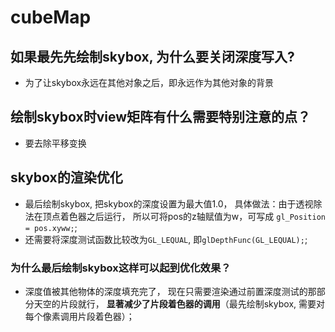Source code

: # cubeMap

## 如果最先先绘制skybox, 为什么要关闭深度写入?
+ 为了让skybox永远在其他对象之后，即永远作为其他对象的背景

##  绘制skybox时view矩阵有什么需要特别注意的点？
+ 要去除平移变换

## skybox的渲染优化
+ 最后绘制skybox, 把skybox的深度设置为最大值1.0，
具体做法：由于透视除法在顶点着色器之后运行，
所以可将pos的z轴赋值为w，可写成 `gl_Position = pos.xyww;`;
+ 还需要将深度测试函数比较改为`GL_LEQUAL`, 即`glDepthFunc(GL_LEQUAL);`;

### 为什么最后绘制skybox这样可以起到优化效果？
+ 深度值被其他物体的深度填充完了， 现在只需要渲染通过前置深度测试的那部分天空的片段就行，
**显著减少了片段着色器的调用**（最先绘制skybox, 需要对每个像素调用片段着色器）；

How to complete this task> The answer must be the line containing "具体做法：由于透视除法在顶点着色器之后运行，" and every line after it to the end of the data, each set down exactly.

Task response>
具体做法：由于透视除法在顶点着色器之后运行，
所以可将pos的z轴赋值为w，可写成 `gl_Position = pos.xyww;`;
+ 还需要将深度测试函数比较改为`GL_LEQUAL`, 即`glDepthFunc(GL_LEQUAL);`;

### 为什么最后绘制skybox这样可以起到优化效果？
+ 深度值被其他物体的深度填充完了， 现在只需要渲染通过前置深度测试的那部分天空的片段就行，
**显著减少了片段着色器的调用**（最先绘制skybox, 需要对每个像素调用片段着色器）；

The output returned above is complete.